_What to work on_
Gather the lines below that include the string "target", copying each in full.
====== Raw data
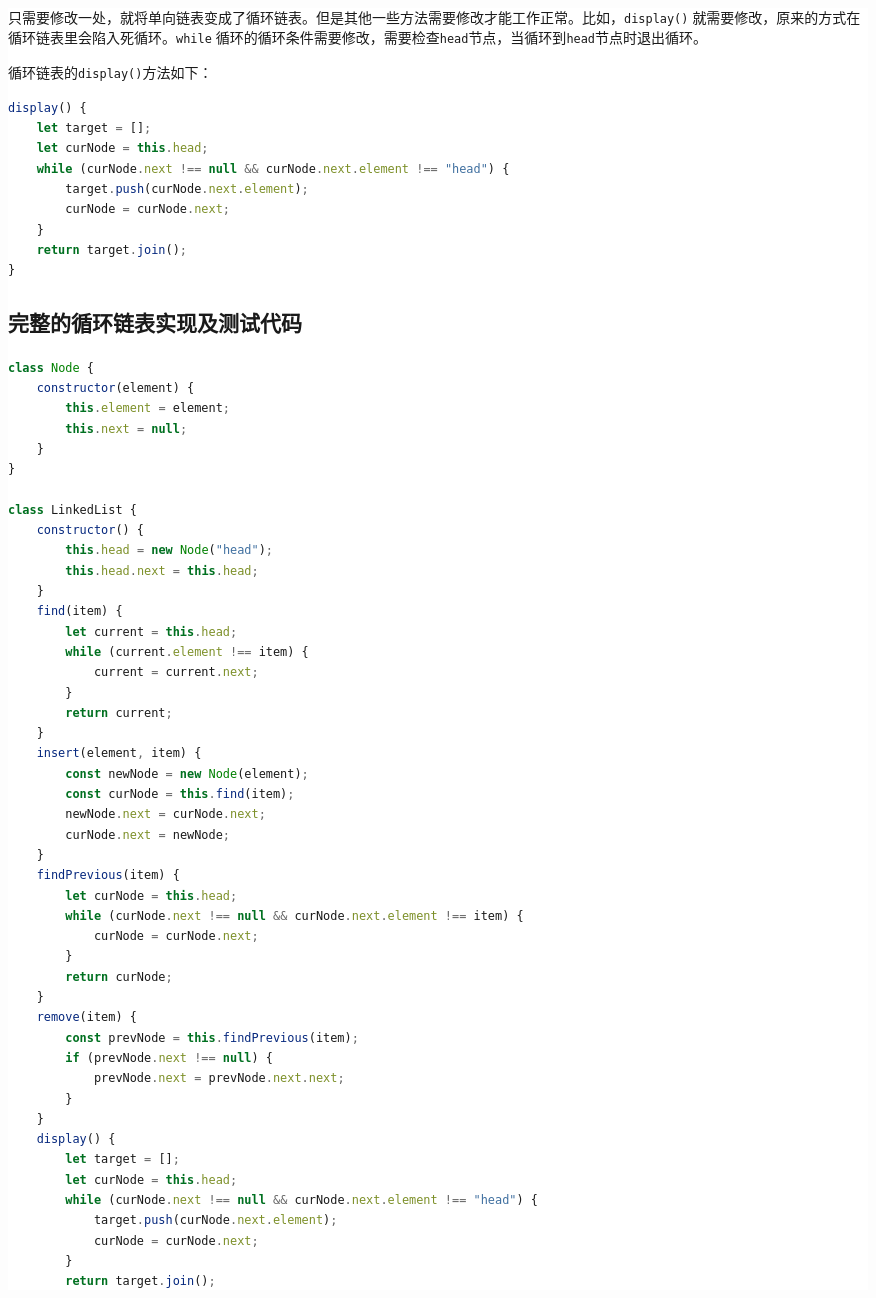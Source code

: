 只需要修改一处，就将单向链表变成了循环链表。但是其他一些方法需要修改才能工作正常。比如，`display()` 就需要修改，原来的方式在循环链表里会陷入死循环。`while` 循环的循环条件需要修改，需要检查`head`节点，当循环到`head`节点时退出循环。

循环链表的`display()`方法如下：
```javascript
display() {
    let target = [];
    let curNode = this.head;
    while (curNode.next !== null && curNode.next.element !== "head") {
        target.push(curNode.next.element);
        curNode = curNode.next;
    }
    return target.join();
}
```
## 完整的循环链表实现及测试代码

```javascript
class Node {
    constructor(element) {
        this.element = element;
        this.next = null;
    }
}

class LinkedList {
    constructor() {
        this.head = new Node("head");
        this.head.next = this.head;
    }
    find(item) {
        let current = this.head;
        while (current.element !== item) {
            current = current.next;
        }
        return current;
    }
    insert(element, item) {
        const newNode = new Node(element);
        const curNode = this.find(item);
        newNode.next = curNode.next;
        curNode.next = newNode;
    }
    findPrevious(item) {
        let curNode = this.head;
        while (curNode.next !== null && curNode.next.element !== item) {
            curNode = curNode.next;
        }
        return curNode;
    }
    remove(item) {
        const prevNode = this.findPrevious(item);
        if (prevNode.next !== null) {
            prevNode.next = prevNode.next.next;
        }
    }
    display() {
        let target = [];
        let curNode = this.head;
        while (curNode.next !== null && curNode.next.element !== "head") {
            target.push(curNode.next.element);
            curNode = curNode.next;
        }
        return target.join();
```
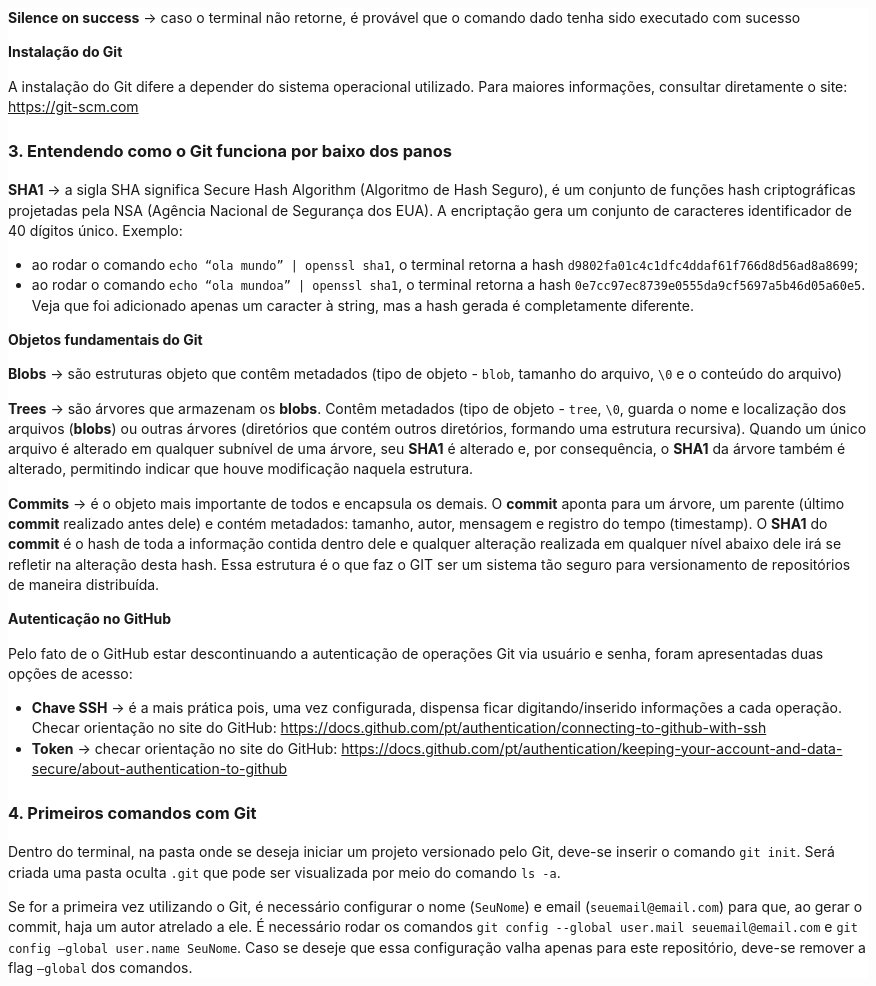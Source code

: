 **Silence on success** -> caso o terminal não retorne, é provável que o comando dado tenha sido executado com sucesso

**Instalação do Git**

A instalação do Git difere a depender do sistema operacional utilizado. Para maiores informações, consultar diretamente o site: https://git-scm.com

### 3. Entendendo como o Git funciona por baixo dos panos

**SHA1** -> a sigla SHA significa Secure Hash Algorithm (Algoritmo de Hash Seguro), é um conjunto de funções hash criptográficas projetadas pela NSA (Agência Nacional de Segurança dos EUA). A encriptação gera um conjunto de caracteres identificador de 40 dígitos único. Exemplo:
* ao rodar o comando `echo “ola mundo” | openssl sha1`, o terminal retorna a hash `d9802fa01c4c1dfc4ddaf61f766d8d56ad8a8699`;
*  ao rodar o comando `echo “ola mundoa” | openssl sha1`, o terminal retorna a hash `0e7cc97ec8739e0555da9cf5697a5b46d05a60e5`. Veja que foi adicionado apenas um caracter à string, mas a hash gerada é completamente diferente.

**Objetos fundamentais do Git**

**Blobs** -> são estruturas objeto que contêm metadados (tipo de objeto - `blob`, tamanho do arquivo, `\0` e o conteúdo do arquivo)

**Trees** -> são árvores que armazenam os **blobs**. Contêm metadados (tipo de objeto - `tree`, `\0`, guarda o nome e localização dos arquivos (**blobs**) ou outras árvores (diretórios que contém outros diretórios, formando uma estrutura recursiva). Quando um único arquivo é alterado em qualquer subnível de uma árvore, seu **SHA1** é alterado e, por consequência, o **SHA1** da árvore também é alterado, permitindo indicar que houve modificação naquela estrutura.

**Commits** -> é o objeto mais importante de todos e encapsula os demais. O **commit** aponta para um árvore, um parente (último **commit** realizado antes dele) e contém metadados: tamanho, autor, mensagem e registro do tempo (timestamp).  O **SHA1** do **commit** é o hash de toda a informação contida dentro dele e qualquer alteração realizada em qualquer nível abaixo dele irá se refletir na alteração desta hash.
Essa estrutura é o que faz o GIT ser um sistema tão seguro para versionamento de repositórios de maneira distribuída.

**Autenticação no GitHub**

Pelo fato de o GitHub estar descontinuando a autenticação de operações Git via usuário e senha, foram apresentadas duas opções de acesso:
* **Chave SSH** -> é a mais prática pois, uma vez configurada, dispensa ficar digitando/inserido informações a cada operação. Checar orientação no site do GitHub: https://docs.github.com/pt/authentication/connecting-to-github-with-ssh
* **Token** -> checar orientação no site do GitHub: https://docs.github.com/pt/authentication/keeping-your-account-and-data-secure/about-authentication-to-github

### 4. Primeiros comandos com Git

Dentro do terminal, na pasta onde se deseja iniciar um projeto versionado pelo Git, deve-se inserir o comando `git init`. Será criada uma pasta oculta `.git` que pode ser visualizada por meio do comando `ls -a`.

Se for a primeira vez utilizando o Git, é necessário configurar o nome (`SeuNome`) e email (`seuemail@email.com`) para que, ao gerar o commit, haja um autor atrelado a ele. É necessário rodar os comandos `git config --global user.mail seuemail@email.com` e `git config —global user.name SeuNome`. Caso se deseje que essa configuração valha apenas para este repositório, deve-se remover a flag `—global` dos comandos.
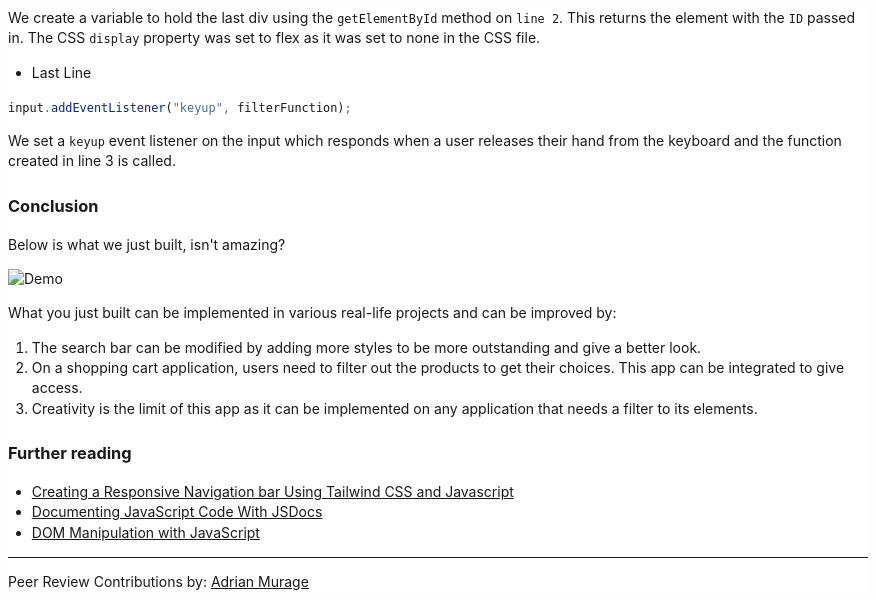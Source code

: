We create a variable to hold the last div using the `getElementById` method on `line 2`. This returns the element with the `ID` passed in. The CSS `display` property was set to flex as it was set to none in the CSS file.

- Last Line

```js
input.addEventListener("keyup", filterFunction);
```

We set a `keyup` event listener on the input which responds when a user releases their hand from the keyboard and the function created in line 3 is called.
### Conclusion
Below is what we just built, isn't amazing?

![Demo](/engineering-education/filter-machine-with-vanilla-javascript/page.gif)

What you just built can be implemented in various real-life projects and can be improved by:

1.  The search bar can be modified by adding more styles to be more outstanding and give a better look.
2.  On a shopping cart application, users need to filter out the products to get their choices. This app can be integrated to give access.
3.  Creativity is the limit of this app as it can be implemented on any application that needs a filter to its elements.

### Further reading
- [Creating a Responsive Navigation bar Using Tailwind CSS and Javascript](https://www.section.io/engineering-education/creating-a-responsive-navigation-bar-using-tailwind-css-and-javascript/)
- [Documenting JavaScript Code With JSDocs](https://www.section.io/engineering-education/jsdoc-documentation/)
- [DOM Manipulation with JavaScript](https://www.section.io/engineering-education/dom-manipulation-with-javascript/)

---
Peer Review Contributions by: [Adrian Murage](/engineering-education/authors/adrian-murage/)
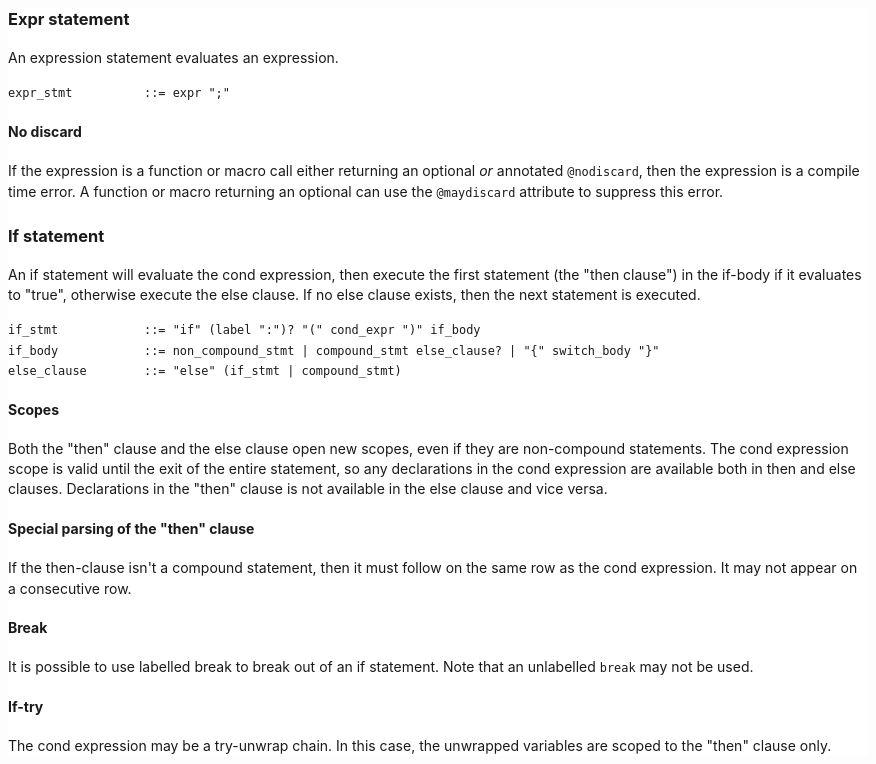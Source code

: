 ### Expr statement

An expression statement evaluates an expression.

```
expr_stmt          ::= expr ";"
```

#### No discard

If the expression is a function or macro call either returning an optional *or* annotated `@nodiscard`, then
the expression is a compile time error. A function or macro returning an optional can use the `@maydiscard`
attribute to suppress this error.

### If statement

An if statement will evaluate the cond expression, then execute the first statement (the "then clause") in the if-body
if it evaluates to "true", otherwise execute the else clause. If no else clause exists, then the
next statement is executed.

```
if_stmt            ::= "if" (label ":")? "(" cond_expr ")" if_body
if_body            ::= non_compound_stmt | compound_stmt else_clause? | "{" switch_body "}"
else_clause        ::= "else" (if_stmt | compound_stmt)

```

#### Scopes

Both the "then" clause and the else clause open new scopes, even if they are non-compound statements.
The cond expression scope is valid until the exit of the entire statement, so any declarations in the
cond expression are available both in then and else clauses. Declarations in the "then" clause is not available
in the else clause and vice versa.

#### Special parsing of the "then" clause

If the then-clause isn't a compound statement, then it must follow on the same row as the cond expression.
It may not appear on a consecutive row.

#### Break

It is possible to use labelled break to break out of an if statement. Note that an unlabelled `break` may not
be used.

#### If-try

The cond expression may be a try-unwrap chain. In this case, the unwrapped variables are
scoped to the "then" clause only.
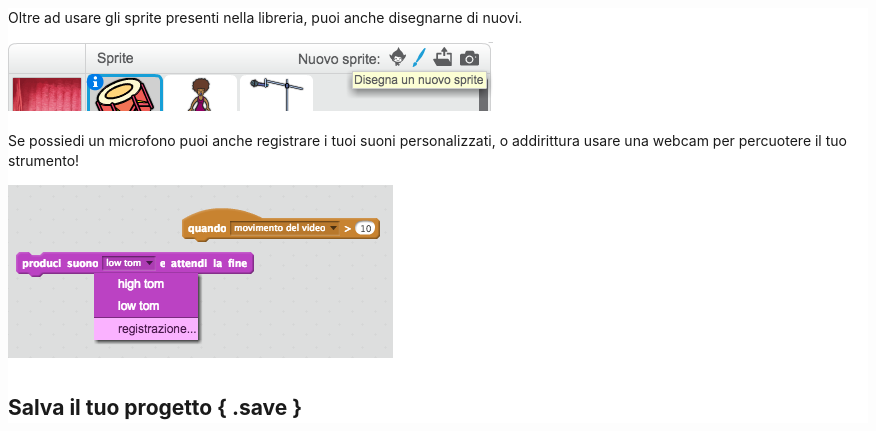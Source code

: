 Oltre ad usare gli sprite presenti nella libreria, puoi anche disegnarne di nuovi.

![screenshot](band-draw.png)

Se possiedi un microfono puoi anche registrare i tuoi suoni personalizzati, o addirittura usare una webcam per percuotere il tuo strumento!

![screenshot](band-io.png)

## Salva il tuo progetto { .save }
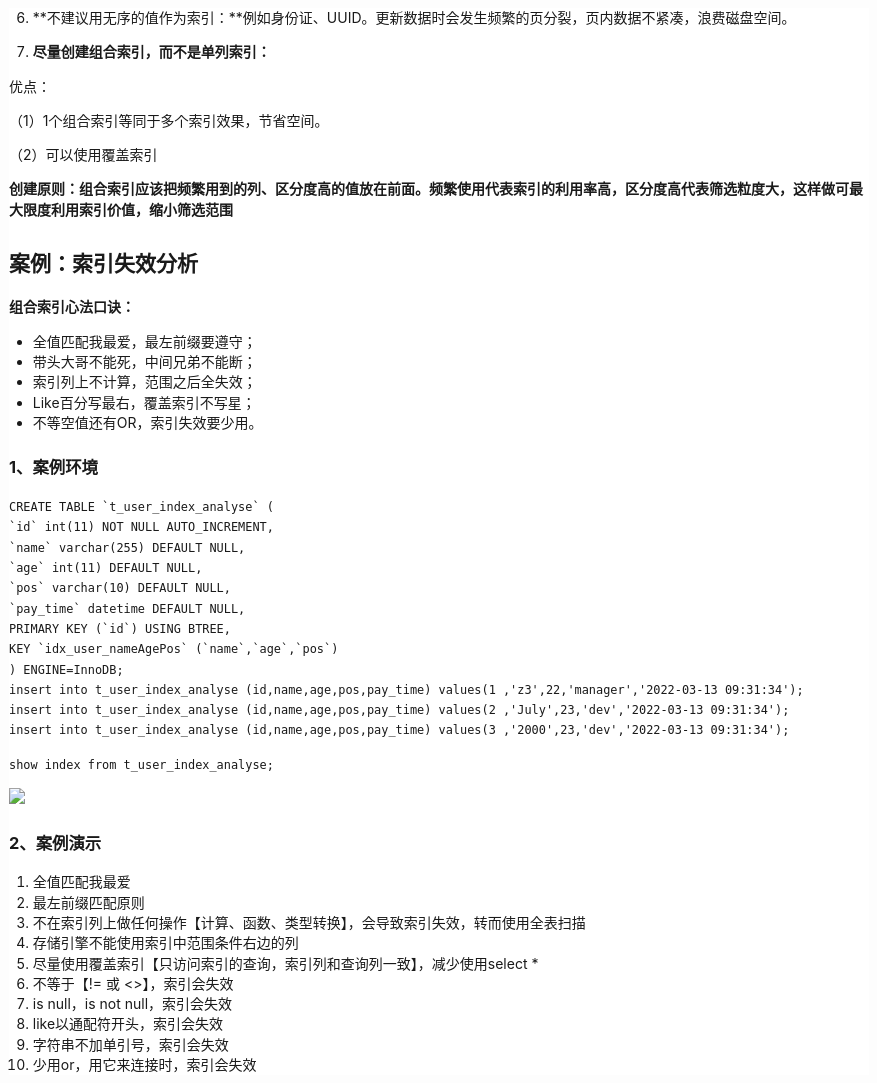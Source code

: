 6. **不建议用无序的值作为索引：**例如身份证、UUID。更新数据时会发生频繁的页分裂，页内数据不紧凑，浪费磁盘空间。

7. **尽量创建组合索引，而不是单列索引：**

  优点：

  （1）1个组合索引等同于多个索引效果，节省空间。

  （2）可以使用覆盖索引

  **创建原则：组合索引应该把频繁用到的列、区分度高的值放在前面。频繁使用代表索引的利用率高，区分度高代表筛选粒度大，这样做可最大限度利用索引价值，缩小筛选范围**

## 案例：索引失效分析

**组合索引心法口诀：**

- 全值匹配我最爱，最左前缀要遵守；
- 带头大哥不能死，中间兄弟不能断；
- 索引列上不计算，范围之后全失效；
- Like百分写最右，覆盖索引不写星；
- 不等空值还有OR，索引失效要少用。

### 1、案例环境

```mysql
CREATE TABLE `t_user_index_analyse` (
`id` int(11) NOT NULL AUTO_INCREMENT,
`name` varchar(255) DEFAULT NULL,
`age` int(11) DEFAULT NULL,
`pos` varchar(10) DEFAULT NULL,
`pay_time` datetime DEFAULT NULL,
PRIMARY KEY (`id`) USING BTREE,
KEY `idx_user_nameAgePos` (`name`,`age`,`pos`)
) ENGINE=InnoDB;
insert into t_user_index_analyse (id,name,age,pos,pay_time) values(1 ,'z3',22,'manager','2022-03-13 09:31:34');
insert into t_user_index_analyse (id,name,age,pos,pay_time) values(2 ,'July',23,'dev','2022-03-13 09:31:34');
insert into t_user_index_analyse (id,name,age,pos,pay_time) values(3 ,'2000',23,'dev','2022-03-13 09:31:34');
```

```mysql
show index from t_user_index_analyse;
```

![](https://gitee.com/haktiong/picture-warehouse/raw/master/images/mysql_index/052401022218025.Png)

### 2、案例演示

1. 全值匹配我最爱
2. 最左前缀匹配原则
3. 不在索引列上做任何操作【计算、函数、类型转换】，会导致索引失效，转而使用全表扫描
4. 存储引擎不能使用索引中范围条件右边的列
5. 尽量使用覆盖索引【只访问索引的查询，索引列和查询列一致】，减少使用select *
6. 不等于【!= 或 <>】，索引会失效
7. is null，is not null，索引会失效
8. like以通配符开头，索引会失效
9. 字符串不加单引号，索引会失效
10. 少用or，用它来连接时，索引会失效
============
_Written response_
    let target = [];
        target.push(curNode.next.element);
    return target.join();
        let target = [];
            target.push(curNode.next.element);
        return target.join();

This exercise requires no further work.